Bei der Handball-EM muss nach Frankreich nun auch Weltmeister Dänemark zuschauen. Die großen Überraschungen haben mit dem olympischen Turnier im Sommer zu tun

Dänemarks Torwart Niklas Landin Jacobsen hat sich das Turnier anders vorgestellt Foto: dpa

Aus Wien Michael Wilkening

„Ich habe den Traum, noch einmal die Olympischen Spiele zu erleben“, sagt Alexander Petersson. Der Rückraumspieler der Rhein-Neckar Löwen befindet sich nicht im Spätherbst seiner Karriere, eigentlich ist der Isländer schon darüber hinaus. Petersson ist 39 Jahre alt, im kommenden Sommer bei den Spielen in Tokio wäre er 40. Er hatte seine Karriere im Nationalteam vor dreieinhalb Jahren für beendet erklärt – und gerade sein Comeback für die isländische Nationalmannschaft gegeben. Der Traum von den Olympischen Spielen treibt nicht nur den Linkshänder von den Löwen an, sondern eine ganze Reihe von Mannschaften bei der Europameisterschaft, für die das Dreiländerturnier die finale Möglichkeit ist, den Traum am Leben zu erhalten.

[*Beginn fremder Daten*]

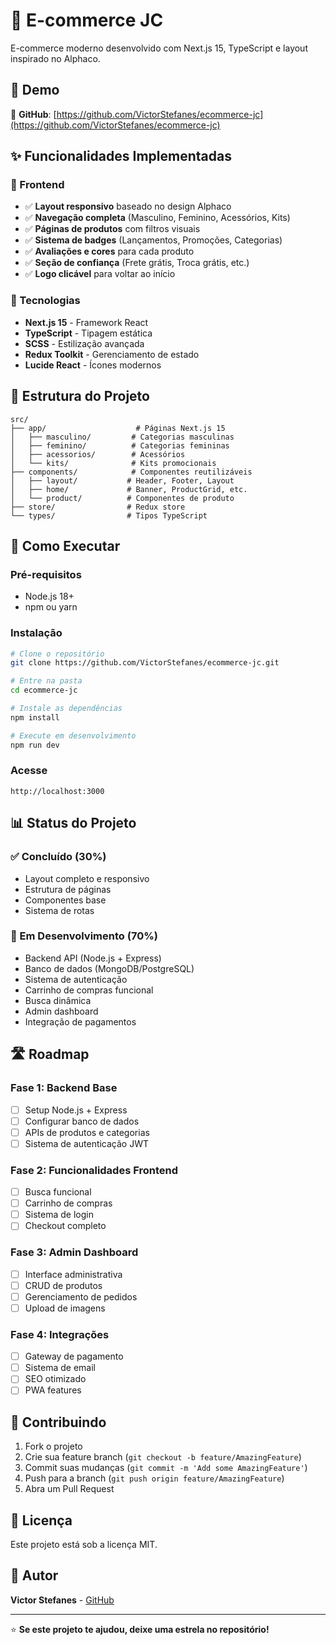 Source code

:# 🛒 E-commerce JC

E-commerce moderno desenvolvido com Next.js 15, TypeScript e layout inspirado no Alphaco.

## 🚀 Demo
🔗 **GitHub**: [https://github.com/VictorStefanes/ecommerce-jc](https://github.com/VictorStefanes/ecommerce-jc)

## ✨ Funcionalidades Implementadas

### 🎨 Frontend
- ✅ **Layout responsivo** baseado no design Alphaco
- ✅ **Navegação completa** (Masculino, Feminino, Acessórios, Kits)
- ✅ **Páginas de produtos** com filtros visuais
- ✅ **Sistema de badges** (Lançamentos, Promoções, Categorias)
- ✅ **Avaliações e cores** para cada produto
- ✅ **Seção de confiança** (Frete grátis, Troca grátis, etc.)
- ✅ **Logo clicável** para voltar ao início

### 🔧 Tecnologias
- **Next.js 15** - Framework React
- **TypeScript** - Tipagem estática
- **SCSS** - Estilização avançada
- **Redux Toolkit** - Gerenciamento de estado
- **Lucide React** - Ícones modernos

## 📁 Estrutura do Projeto

```
src/
├── app/                    # Páginas Next.js 15
│   ├── masculino/         # Categorias masculinas
│   ├── feminino/          # Categorias femininas
│   ├── acessorios/        # Acessórios
│   └── kits/              # Kits promocionais
├── components/            # Componentes reutilizáveis
│   ├── layout/           # Header, Footer, Layout
│   ├── home/             # Banner, ProductGrid, etc.
│   └── product/          # Componentes de produto
├── store/                # Redux store
└── types/                # Tipos TypeScript
```

## 🚀 Como Executar

### Pré-requisitos
- Node.js 18+
- npm ou yarn

### Instalação

```bash
# Clone o repositório
git clone https://github.com/VictorStefanes/ecommerce-jc.git

# Entre na pasta
cd ecommerce-jc

# Instale as dependências
npm install

# Execute em desenvolvimento
npm run dev
```

### Acesse
```
http://localhost:3000
```

## 📊 Status do Projeto

### ✅ Concluído (30%)
- Layout completo e responsivo
- Estrutura de páginas
- Componentes base
- Sistema de rotas

### 🔄 Em Desenvolvimento (70%)
- Backend API (Node.js + Express)
- Banco de dados (MongoDB/PostgreSQL)
- Sistema de autenticação
- Carrinho de compras funcional
- Busca dinâmica
- Admin dashboard
- Integração de pagamentos

## 🛣️ Roadmap

### Fase 1: Backend Base
- [ ] Setup Node.js + Express
- [ ] Configurar banco de dados
- [ ] APIs de produtos e categorias
- [ ] Sistema de autenticação JWT

### Fase 2: Funcionalidades Frontend
- [ ] Busca funcional
- [ ] Carrinho de compras
- [ ] Sistema de login
- [ ] Checkout completo

### Fase 3: Admin Dashboard
- [ ] Interface administrativa
- [ ] CRUD de produtos
- [ ] Gerenciamento de pedidos
- [ ] Upload de imagens

### Fase 4: Integrações
- [ ] Gateway de pagamento
- [ ] Sistema de email
- [ ] SEO otimizado
- [ ] PWA features

## 🤝 Contribuindo

1. Fork o projeto
2. Crie sua feature branch (`git checkout -b feature/AmazingFeature`)
3. Commit suas mudanças (`git commit -m 'Add some AmazingFeature'`)
4. Push para a branch (`git push origin feature/AmazingFeature`)
5. Abra um Pull Request

## 📝 Licença

Este projeto está sob a licença MIT.

## 👥 Autor

**Victor Stefanes** - [GitHub](https://github.com/VictorStefanes)

---

⭐ **Se este projeto te ajudou, deixe uma estrela no repositório!**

Bislang steht nur Dänemark als Teilnehmer aus Europa fest, die Dänen sind als Weltmeister von 2019 qualifiziert. Der kommende Europameister hat sein Ticket ebenfalls sicher, die weiteren Teilnehmer werden in drei Qualifikationsturnieren im ­April ermittelt. Dafür sind bislang schon sechs von zwölf Plätzen vergeben. Norwegen, Frankreich, Deutschland, Schweden, Kroatien und Spanien, die bei der WM vor einem Jahr die Plätze zwei bis sieben belegten, sind dabei, nur noch zwei weitere Plätze werden an Europäer vergeben. Deshalb ist bei der EM ein wilder Kampf entbrannt, die beiden besten Teams neben den genannten Nationen dürfen sich weiter Hoffnungen machen.

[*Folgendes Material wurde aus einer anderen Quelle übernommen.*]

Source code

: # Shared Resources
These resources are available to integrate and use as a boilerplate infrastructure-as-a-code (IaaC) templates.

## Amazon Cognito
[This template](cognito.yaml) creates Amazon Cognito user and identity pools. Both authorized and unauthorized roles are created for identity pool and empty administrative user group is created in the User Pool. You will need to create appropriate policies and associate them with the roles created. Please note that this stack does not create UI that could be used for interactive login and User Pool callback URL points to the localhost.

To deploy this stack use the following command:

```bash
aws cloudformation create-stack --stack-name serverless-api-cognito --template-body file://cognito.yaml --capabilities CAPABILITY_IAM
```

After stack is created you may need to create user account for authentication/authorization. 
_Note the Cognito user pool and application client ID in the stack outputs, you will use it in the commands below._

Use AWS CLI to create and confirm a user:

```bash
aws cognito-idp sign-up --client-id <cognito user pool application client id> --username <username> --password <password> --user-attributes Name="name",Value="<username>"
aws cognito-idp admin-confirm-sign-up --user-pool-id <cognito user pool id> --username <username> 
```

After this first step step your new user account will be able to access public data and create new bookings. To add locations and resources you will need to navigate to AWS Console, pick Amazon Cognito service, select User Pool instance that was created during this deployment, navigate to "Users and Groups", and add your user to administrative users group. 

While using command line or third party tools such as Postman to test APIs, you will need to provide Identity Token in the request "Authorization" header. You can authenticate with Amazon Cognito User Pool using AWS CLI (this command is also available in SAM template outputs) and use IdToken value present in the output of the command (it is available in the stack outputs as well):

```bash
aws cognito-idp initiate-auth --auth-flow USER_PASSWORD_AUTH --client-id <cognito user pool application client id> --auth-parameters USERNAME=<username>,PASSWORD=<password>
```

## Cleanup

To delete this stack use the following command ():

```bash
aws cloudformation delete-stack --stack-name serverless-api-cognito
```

„Wir werden alles gegeben, um einen freien Platz zu bekommen“, erklärte Petersson, der mit den Isländern zum Auftakt überraschend Dänemark schlug. Die Isländer, ohnehin als kampfstarkes Team gefürchtet, wuchs gegen den Weltmeister über sich hinaus und sorgte mit dafür, dass die Dänen überraschend schon ausgeschieden sind. Ebenso wie die Franzosen, die am Außenseiter Portugal scheiterte. Die Portugiesen haben auch noch kein Ticket für ein Qualifikationsturnier in der Tasche und zählen zum Kreis von sieben Mannschaften, die in der Hauptrunde stehen und um die beiden freien Plätze kämpfen.

Die besondere Motivation

Es ist nicht selten, dass die kontinentalen Titelkämpfe in einem Olympiajahr einen ungewöhnlichen Verlauf nehmen, denn es gibt immer noch ein paar arrivierte Handballnationen, die um den Traum im Zeichen der fünf Ringe kämpfen. Die wenigen Prozent mehr Motivation sorgten in den vergangenen Tagen dafür, dass Slowenien Gastgeber Schweden schlug oder dass Ungarn Dänemark einen Punkt abknöpfte. In der Hauptrunde können sich neben Co-Gastgeber Österreich, Tschechien und Weißrussland in der deutschen Gruppe Slowenien, Ungarn, Island und Portugal noch Hoffnungen machen.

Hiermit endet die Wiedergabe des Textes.